Prepared Statement Cache with MySQL & JDBC

2019-04-26 09:28发布

问题:

I read that MySQL does not support server side query plan caching. So if i want to use PreparedStatements for performance benefits, what i can do is enable statement caching in JDBC Connection. So as per the docs it will enable caching of prepared statements on per connection basis.

What is the performance gain of PreparedStatement caching by JDBC connection compared to if MySQL had server side query plan caching ? So if a PreparedStatement is indeed found in the physical connection's cache, does it mean that when it gets to mysql server, mysql would not run query optimizaton on it and will be able to directly execute it ?

Should i even use Statement caching at JDBC connection level while using MySQL as my database ? I am using Hikari database connection pool with Mysql JDBC connector.

回答1:

Yes, caching won't hurt if you know what you are doing. Combining a client side cache with a server side cache wilds performance benefits if you reuse prepared statements as they are supposed to (a lot of people forget about the most important part :D). Just set Connector/J properties properties correctly:

cachePrepStmts=true&useServerPrepStmts=true

While I'm not a big fan of micro benchmarks, here is one to back my statements up (lame pun indeed). The interesting part about the benchmark is that it shows that enabling server side caching may actually slow things down without some client side caching, but with both layers of cache enabled as well as the proper reuse of prepared statements you may actually get a good speed up.



回答2:

One of the authors of HikariCP here. See the HikariCP wiki for how to properly configure MySQL for prepared statement caching. Prepared statement caching can dramatically speed up SQL. Additionally, it can avoid SQL-injection attacks on your code that would otherwise succeed if you concatenate user-provided input into SQL ordinary statements. Never compose a SQL string that contains user-provided input.
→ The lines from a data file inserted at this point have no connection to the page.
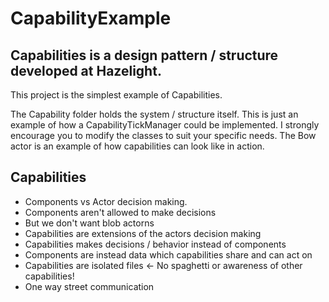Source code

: # CapabilityExample

## Capabilities is a design pattern / structure developed at Hazelight.
This project is the simplest example of Capabilities.

The Capability folder holds the system / structure itself. 
This is just an example of how a CapabilityTickManager could be implemented. 
I strongly encourage you to modify the classes to suit your specific needs.
The Bow actor is an example of how capabilities can look like in action.

## Capabilities
* Components vs Actor decision making.
* Components aren't allowed to make decisions
* But we don't want blob actorns
* Capabilities are extensions of the actors decision making
* Capabilities makes decisions / behavior instead of components
* Components are instead data which capabilities share and can act on
* Capabilities are isolated files <- No spaghetti or awareness of other capabilities!
* One way street communication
Always use prepared statements, and set user-provided input as replacement values.



回答3:

Other makes and models of table servers will give you more performance benefits from JDBC prepared statements than will MySQL. Oracle, for example, can reuse execution plans.

But you should still use prepared statements in JDBC. There are plenty of reasons to use them, including the injection resistance that comes from binding your variables.